New Delhi, June 15 (IANS) India’s headline inflation is likely to average 5.6 per cent in fiscal 2027 and a bigger rate hike than 50 bps is not to be expected, a report said on Monday.
As energy and El Niño shocks push food and fuel prices higher, the Reserve Bank of India may only undertake a shallow rate hiking cycle with two rate hikes over Q3CY26 and Q4CY26, taking the repo rate to 5.75 per cent, the report from HSBC Global Investment Research said.
"We are not forecasting a bigger rate hike than 50 bps for now because we believe the RBI will look through part of the inflation increase as temporary," the report said.
The research firm had earlier given a forecast of CPI inflation to asymptote towards 4 per cent by March 2028.
The repo rate forecast assumes oil prices to average $95 per barrel in FY27 with a deal leading to a gradual reopening of the Strait of Hormuz around mid-June.
May consumer price index inflation rose to 3.9 per cent year‑on‑year, up from 3.5 per cent in April, with sequential momentum accelerating to 0.5 per cent month‑on‑month.
Non-food goods inflation (at 5.1 per cent YoY) is running much higher than services inflation (at 2.1 per cent YoY).
Food inflation picked up pace, with sequential momentum accelerating to 0.6 per cent MoM in May from 0.3 per cent in April.

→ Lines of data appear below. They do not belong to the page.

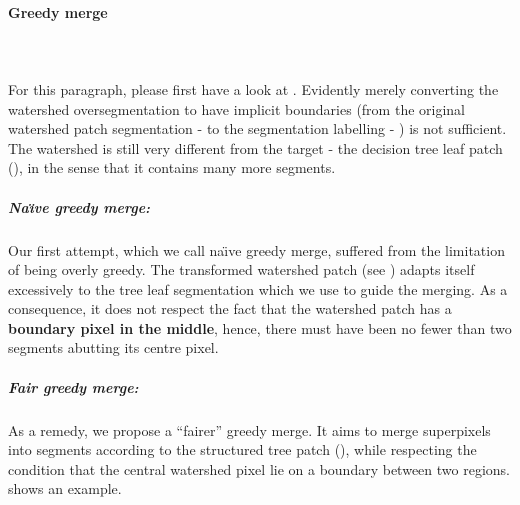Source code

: \paragraph{Greedy merge}\mbox{}\\\mbox{}\\ %
For this paragraph, please first have a look at . Evidently merely converting the watershed oversegmentation to have implicit boundaries (from the original watershed patch segmentation -  to the segmentation labelling - ) is not sufficient. The watershed is still very different from the target - the decision tree leaf patch (), in the sense that it contains many more segments.

\subparagraph{Na\"{\i}ve greedy merge:} Our first attempt, which we call na\"{\i}ve greedy merge, suffered from the limitation of being overly 
greedy. The transformed watershed patch (see ) adapts itself excessively to the tree leaf segmentation which we use to guide the merging. As a consequence, it does not respect the fact that the watershed patch has a \textbf{boundary pixel in the middle}, hence, there must have been no fewer %
than two segments abutting its centre pixel.

\subparagraph{Fair greedy merge:}
\label{par:ch4-fair-greedy-merge}
As a remedy, we propose a ``fairer'' greedy merge. 
It aims to merge superpixels into segments according to the structured tree patch (), while respecting the condition that the central watershed pixel lie on a boundary between two regions. %
 shows an example.

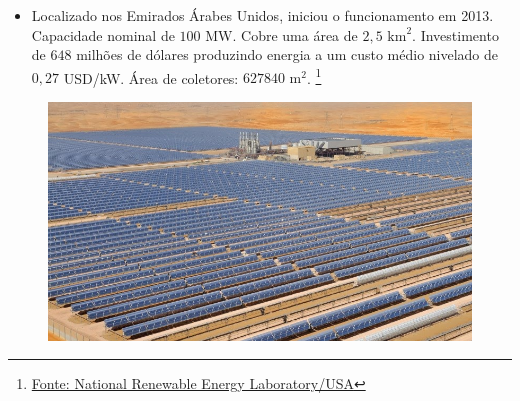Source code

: \documentclass[12pt,notheorems,hyperref={pdfauthor= Rafael Nardi}]{beamer}
\begin{document}
\begin{frame}%

	\begin{itemize} 
		\item Localizado nos Emirados Árabes Unidos, iniciou o funcionamento em
			2013. Capacidade nominal de $100$ MW. Cobre uma área de $2,5$
			$\text{km}^2$. Investimento de $648$ milhões de dólares produzindo
			energia a um custo médio nivelado de $0,27$ USD/kW. Área de coletores:
			$627840$ $\text{m}^2$.  \footnote{\href{portal petronoticias.com.br}{Fonte: National Renewable Energy Laboratory/USA}}
	\end{itemize}

	\bigskip

	\begin{figure}[ht]
		\centering
		\includegraphics[scale=0.35]{./Shams_1.jpg}
	\end{figure}

\end{frame}
\end{document}
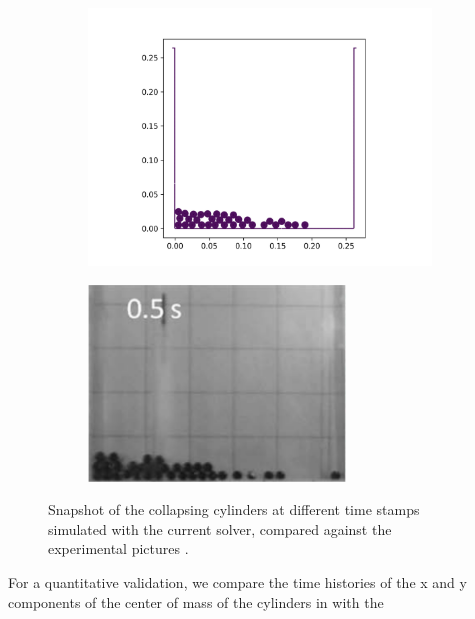 \begin{figure}[!htpb]
  \begin{subfigure}{0.48\textwidth}
    \centering
    \includegraphics[width=1.0\textwidth]{figures/rfc/figures/stack_of_cylinders_2d/Mohseni_Vyas/time3}
  \end{subfigure}
  \begin{subfigure}{0.48\textwidth}
    \centering
    \includegraphics[width=0.75\textwidth]{images/rfc/images/stack_of_cylinders_experimental_images/time3}
  \end{subfigure}
  \caption{Snapshot of the collapsing cylinders at different time stamps
    simulated with the current solver, compared against the experimental
    pictures \citep{zhang_simulation_2009}.}
\label{fig:snapshots-stack-of-cylinders}
\end{figure}
For a quantitative validation, we compare the time histories of the x and y
components of the center of mass of the cylinders in
 with the
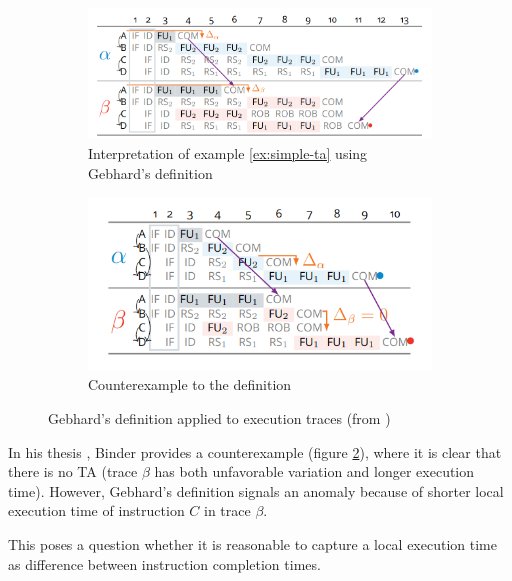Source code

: \begin{figure}[!htb]
    \centering
    \begin{subfigure}[t]{0.5\textwidth}
        \centering
        \includegraphics[width=\textwidth]{figures/step-func-good.png}
        \caption{Interpretation of example \ref{ex:simple-ta} using Gebhard's definition}
        \label{fig:step-good}
    \end{subfigure}
    \hfill
    \begin{subfigure}[t]{0.49\textwidth}
        \centering
        \includegraphics[width=\textwidth]{figures/step-func-bad.png}
        \caption{Counterexample to the definition}
        \label{fig:step-bad}
    \end{subfigure}
    \caption{Gebhard's definition applied to execution traces (from \cite{binder_definitions_2022})}
    \label{fig:step}
\end{figure}

In his thesis \cite{binder_definitions_2022}, Binder provides a counterexample (figure \ref{fig:step-bad}), where it is clear that there is no TA (trace $\beta$ has both unfavorable variation and longer execution time). However, Gebhard's definition signals an anomaly because of shorter local execution time of instruction $C$ in trace $\beta$.

This poses a question whether it is reasonable to capture a local execution time as difference between instruction completion times. 

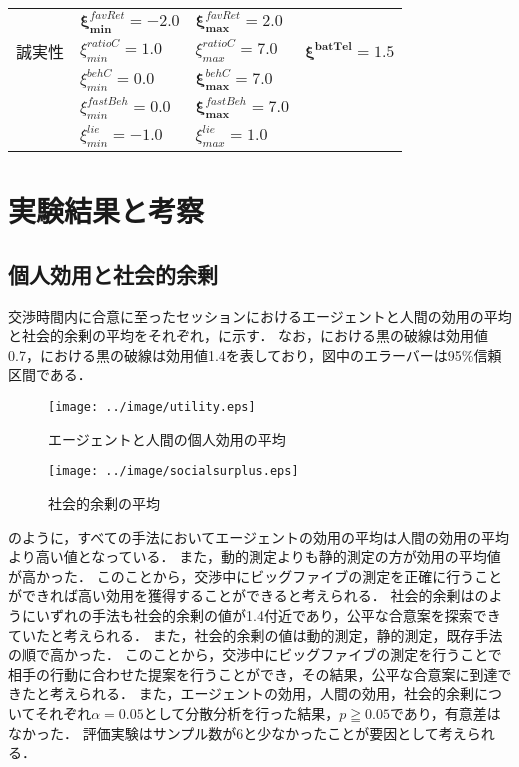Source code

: \begin{table}[!tb]
\begin{tabular}{llll}
        & $\bm{\xi_{min}^{\mathit{favRet}} = -2.0}$ & $\bm{\xi_{max}^{\mathit{favRet}} = 2.0}$ \\
        誠実性 & $\xi_{min}^{\mathit{ratioC}} = 1.0$ & $\xi_{max}^{\mathit{ratioC}} = 7.0$ & $\bm{\xi^{batTel} = 1.5}$ \\
        & $\xi_{min}^{\mathit{behC}} = 0.0$ & $\bm{\xi_{max}^{\mathit{behC}} = 7.0}$ \\
        & $\xi_{min}^{\mathit{fastBeh}} = 0.0$ & $\bm{\xi_{max}^{\mathit{fastBeh}} = 7.0}$ \\
        & $\xi_{min}^{\mathit{lie}} = -1.0$ & $\xi_{max}^{\mathit{lie}} = 1.0$ \\ \bottomrule
    \end{tabular}
    \label{tab:xi-param}
\end{table}

\section{実験結果と考察}
\subsection{個人効用と社会的余剰}
交渉時間内に合意に至ったセッションにおけるエージェントと人間の効用の平均と社会的余剰の平均をそれぞれ，に示す．
なお，における黒の破線は効用値0.7，における黒の破線は効用値1.4を表しており，図中のエラーバーは95\%信頼区間である．

\begin{figure}[bt]
    \begin{minipage}[b]{0.47\linewidth}
        \centering
        \texttt{[image: ../image/utility.eps]}
        \caption{エージェントと人間の個人効用の平均}\label{fig:util}
    \end{minipage}
    \begin{minipage}[b]{0.47\linewidth}
        \centering
        \texttt{[image: ../image/socialsurplus.eps]}
        \caption{社会的余剰の平均}\label{fig:socialsurplus}
    \end{minipage}
\end{figure}

のように，すべての手法においてエージェントの効用の平均は人間の効用の平均より高い値となっている．
また，動的測定よりも静的測定の方が効用の平均値が高かった．
このことから，交渉中にビッグファイブの測定を正確に行うことができれば高い効用を獲得することができると考えられる．
社会的余剰はのようにいずれの手法も社会的余剰の値が1.4付近であり，公平な合意案を探索できていたと考えられる．
また，社会的余剰の値は動的測定，静的測定，既存手法の順で高かった．
このことから，交渉中にビッグファイブの測定を行うことで相手の行動に合わせた提案を行うことができ，その結果，公平な合意案に到達できたと考えられる．
また，エージェントの効用，人間の効用，社会的余剰についてそれぞれ$\alpha = 0.05$として分散分析を行った結果，$p \geqq 0.05$であり，有意差はなかった．
評価実験はサンプル数が6と少なかったことが要因として考えられる．

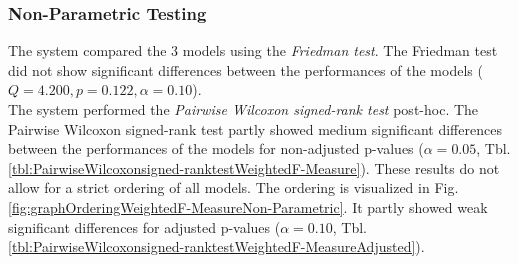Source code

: \documentclass[a4paper,12pt]{article}
\begin{document}
\subsubsection{Non-Parametric Testing}The system compared the 3 models using the \emph{Friedman test}. The Friedman test did not show significant differences between the performances of the models ($Q=4.200, p=0.122, \alpha=0.10$).\\ 

 The system performed the \emph{Pairwise Wilcoxon signed-rank test} post-hoc. The Pairwise Wilcoxon signed-rank test partly showed medium significant differences between the performances of the models for non-adjusted p-values ($\alpha=0.05$, Tbl. \ref{tbl:PairwiseWilcoxonsigned-ranktestWeightedF-Measure}). These results do not allow for a strict ordering of all models. The ordering is visualized in Fig. \ref{fig:graphOrderingWeightedF-MeasureNon-Parametric}. It partly showed weak significant differences for adjusted p-values ($\alpha=0.10$, Tbl. \ref{tbl:PairwiseWilcoxonsigned-ranktestWeightedF-MeasureAdjusted}).

 
\begin{table}[h!]
\centering
{}\caption{P-values from the Pairwise Wilcoxon signed-rank test for Weighted F-Measure}
\label{tbl:PairwiseWilcoxonsigned-ranktestWeightedF-Measure}
\end{table}
\end{document}
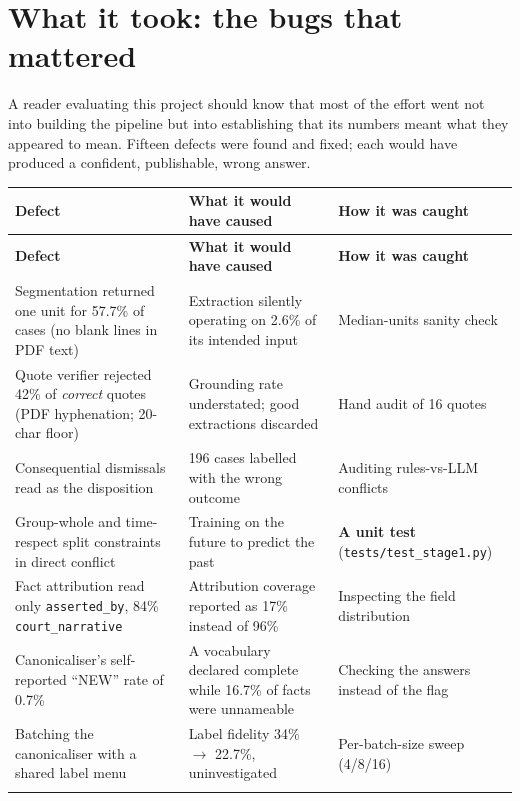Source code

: \documentclass[12pt,a4paper]{article}
\newcommand{\code}[1]{\texttt{\small #1}}
\begin{document}
\section{What it took: the bugs that mattered}\label{sec:engineering}

A reader evaluating this project should know that most of the effort went not into building the
pipeline but into establishing that its numbers meant what they appeared to mean. Fifteen defects
were found and fixed; each would have produced a confident, publishable, wrong answer.

{\small
\begin{longtable}{@{}p{4.6cm}p{5.2cm}p{4.4cm}@{}}
\toprule
\textbf{Defect} & \textbf{What it would have caused} & \textbf{How it was caught} \\
\midrule
\endfirsthead
\toprule
\textbf{Defect} & \textbf{What it would have caused} & \textbf{How it was caught} \\
\midrule
\endhead
Segmentation returned one unit for 57.7\% of cases (no blank lines in PDF text)
 & Extraction silently operating on 2.6\% of its intended input
 & Median-units sanity check \\
\addlinespace
Quote verifier rejected 42\% of \emph{correct} quotes (PDF hyphenation; 20-char floor)
 & Grounding rate understated; good extractions discarded
 & Hand audit of 16 quotes \\
\addlinespace
Consequential dismissals read as the disposition
 & 196 cases labelled with the wrong outcome
 & Auditing rules-vs-LLM conflicts \\
\addlinespace
Group-whole and time-respect split constraints in direct conflict
 & Training on the future to predict the past
 & \textbf{A unit test} (\code{tests/test\_stage1.py}) \\
\addlinespace
Fact attribution read only \code{asserted\_by}, 84\% \code{court\_narrative}
 & Attribution coverage reported as 17\% instead of 96\%
 & Inspecting the field distribution \\
\addlinespace
Canonicaliser's self-reported ``NEW'' rate of 0.7\%
 & A vocabulary declared complete while 16.7\% of facts were unnameable
 & Checking the answers instead of the flag \\
\addlinespace
Batching the canonicaliser with a shared label menu
 & Label fidelity 34\% $\rightarrow$ 22.7\%, uninvestigated
 & Per-batch-size sweep (4/8/16) \\
\addlinespace

\end{longtable}}
\end{document}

Instances of heatwaves in several parts of India pushed the price of vegetables higher, particularly that of tomato, chillies, cabbage. Prices of fruits, edible oil and spices, too, saw a notable rise in sequential terms.
The report flagged that average temperature is rising with global warming, crossing thresholds, and mattering more for food inflation than even rains particularly in El Niño years.